Еще, любезный друг, прошу тебя усердно: постарайтесь вы утешить родителей своим приездом, а то уж мы их уморим своими насчастиями. Любезным братцам Богдану и Ильюшеньке от меня свидетельствуй искреннейший мой поклон, и, увидевши их, поцелуй за меня несколько раз с тою искреннейшею дружбою, какую мы друг к другу имеем. Ах, любезный друг! Сколько несносно быть в такой отдаленной стороне и не иметь себе друга! Я желал бы, чтоб ты попался в плен, уверен будучи, что ты не сочтешь за несчастие, когда мы бы были вместе! Для меня и самый ад казался бы раем, когда бы ты был со мною. Но теперь, признаться, хоть не ад, но похоже на него.
Милостивым государыням тетушкам от меня свидетельствуй мой всенижайший поклон и почитание и скажи, что ни отдаленность, ни время не истребят из мыслей моих и из сердца всех их ко мне милостей.
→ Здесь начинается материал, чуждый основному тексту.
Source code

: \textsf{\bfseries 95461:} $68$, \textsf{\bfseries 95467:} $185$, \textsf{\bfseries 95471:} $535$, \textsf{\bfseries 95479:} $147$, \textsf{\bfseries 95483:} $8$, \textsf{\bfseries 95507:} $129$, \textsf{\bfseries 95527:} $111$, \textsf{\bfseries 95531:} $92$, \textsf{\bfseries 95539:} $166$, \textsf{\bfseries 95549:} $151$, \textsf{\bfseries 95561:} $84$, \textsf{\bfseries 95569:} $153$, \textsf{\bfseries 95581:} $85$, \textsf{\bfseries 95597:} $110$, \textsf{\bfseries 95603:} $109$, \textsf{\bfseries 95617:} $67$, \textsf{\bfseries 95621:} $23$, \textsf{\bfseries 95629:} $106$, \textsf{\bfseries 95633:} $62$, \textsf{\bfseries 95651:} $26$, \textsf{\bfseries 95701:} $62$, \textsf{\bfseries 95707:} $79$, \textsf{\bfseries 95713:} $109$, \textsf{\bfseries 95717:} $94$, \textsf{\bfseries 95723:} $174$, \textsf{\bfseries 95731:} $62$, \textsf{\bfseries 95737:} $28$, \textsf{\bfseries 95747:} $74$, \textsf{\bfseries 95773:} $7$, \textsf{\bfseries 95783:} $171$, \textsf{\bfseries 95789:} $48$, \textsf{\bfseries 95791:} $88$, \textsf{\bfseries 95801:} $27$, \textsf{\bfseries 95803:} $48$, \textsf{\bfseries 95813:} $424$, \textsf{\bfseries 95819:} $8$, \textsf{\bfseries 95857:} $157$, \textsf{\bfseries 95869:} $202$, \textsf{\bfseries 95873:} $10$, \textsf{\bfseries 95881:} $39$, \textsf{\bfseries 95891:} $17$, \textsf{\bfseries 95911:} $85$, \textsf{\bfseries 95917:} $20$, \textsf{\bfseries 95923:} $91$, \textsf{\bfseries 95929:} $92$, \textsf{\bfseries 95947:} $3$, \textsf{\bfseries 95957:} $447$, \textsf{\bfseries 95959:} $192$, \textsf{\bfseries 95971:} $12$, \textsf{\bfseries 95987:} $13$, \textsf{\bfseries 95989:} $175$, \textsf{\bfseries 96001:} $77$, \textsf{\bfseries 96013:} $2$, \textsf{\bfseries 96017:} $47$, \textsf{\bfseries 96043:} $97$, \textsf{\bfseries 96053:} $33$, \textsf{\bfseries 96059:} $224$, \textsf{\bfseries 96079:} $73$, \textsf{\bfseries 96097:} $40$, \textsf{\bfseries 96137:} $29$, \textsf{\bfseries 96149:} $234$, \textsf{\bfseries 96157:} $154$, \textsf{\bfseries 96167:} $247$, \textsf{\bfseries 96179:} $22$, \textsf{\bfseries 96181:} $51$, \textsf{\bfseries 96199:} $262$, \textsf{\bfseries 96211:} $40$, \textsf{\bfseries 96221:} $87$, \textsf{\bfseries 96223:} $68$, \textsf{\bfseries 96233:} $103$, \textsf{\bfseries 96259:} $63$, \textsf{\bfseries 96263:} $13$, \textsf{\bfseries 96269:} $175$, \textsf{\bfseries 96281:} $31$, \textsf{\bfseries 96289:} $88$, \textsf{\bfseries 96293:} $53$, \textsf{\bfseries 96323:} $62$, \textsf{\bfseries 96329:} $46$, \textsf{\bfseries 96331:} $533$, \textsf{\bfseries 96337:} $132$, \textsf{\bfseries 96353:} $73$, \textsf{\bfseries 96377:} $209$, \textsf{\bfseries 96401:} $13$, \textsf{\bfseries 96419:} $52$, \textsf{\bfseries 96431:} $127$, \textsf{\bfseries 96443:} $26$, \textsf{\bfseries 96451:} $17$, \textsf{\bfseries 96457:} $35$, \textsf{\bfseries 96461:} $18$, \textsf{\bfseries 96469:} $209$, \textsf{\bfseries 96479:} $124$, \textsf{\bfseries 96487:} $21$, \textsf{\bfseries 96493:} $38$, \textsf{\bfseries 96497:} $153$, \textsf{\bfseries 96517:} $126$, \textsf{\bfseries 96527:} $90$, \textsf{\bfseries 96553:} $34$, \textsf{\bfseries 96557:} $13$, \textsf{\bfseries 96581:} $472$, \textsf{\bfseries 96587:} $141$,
При сем посылаю два письма: одно к батюшке, другое к Катерине Ивановне; ты их запечатай сам и пошли куда следует. — Теперь не знаю, о чем бы тебя уведомить; а только скажу, что, слава богу, жив и здоров. Желаю тебе от искреннего моего сердца препроводить время в лучшем удовольствии, нежели я, и по окончании твоего похода увидеться с тем, кого сам знаешь [Павлом Петровичем, великим князем.], т. е. в возвышенной громаде искусной архитектуры [В Гатчине.]… Итак, прощай, искреннейший мой и любезный друг, а я по век мой пребуду покорный и усердный брат Абрам Боратынский.
Аврам не знал, сколько времени предстоит пробыть в плену. Были времена — воевали с турками по семь лет. Случались войны более протяжные — с тем же шведом, при Петре Великом, когда лет 20 не заключали мир. Аврам должен был ожидать перемены своей судьбы в бездействии, ожидать, может быть, годы.
Судьба неизъяснимо играет человеками, сама прокладывая им пути и не надеясь на их самостоянье в сем мире. Откуда было знать Авраму, что она, испытуя его, на самом деле только ставит отметку у Роченсальма и Кюмени, чтоб не забыть, куда через тридцать лет завести старшего из Аврамовых сыновей? Она вообще любит всякие отражения и повторы, и, коли кажется, что она искушает чем-то невиданным доселе, верить нельзя: все, что предлагает она, испробовано ею по меньшей мере единожды. Быть может, судьбе не ведомо, что такое время. Быть может, ей угодно только (и не более) сверить, похоже ли ведут себя родственные души в одинаких местах — в семеновских ротах, в окрестностях Фридрихсгама, в Роченсальме или где еще. Она играет в вас, не зная о быстротекущем времени, сразу, в одно мгновение, видя и вас и вашего покойного родителя в одной точке бытия, в одном пространстве, на одной и той же скале. Она как бы накладывает два изображения, одно на другое, сличая, ту же ли вы приняли позу? руки ваши скрещены подобно ли? правая ладонь лежит ли на левом предплечье? взгляд ваш в ту же ли сторону серого июльского дня уставлен? А вы стоите на этой скале, и мокрый ветер брызжет в лицо, и как тут догадаться: быть может, судьба, играя на своем холсте с вашим изображением, задумала дуть вам в лицо ветром 790-го года, а совсем не 820-го?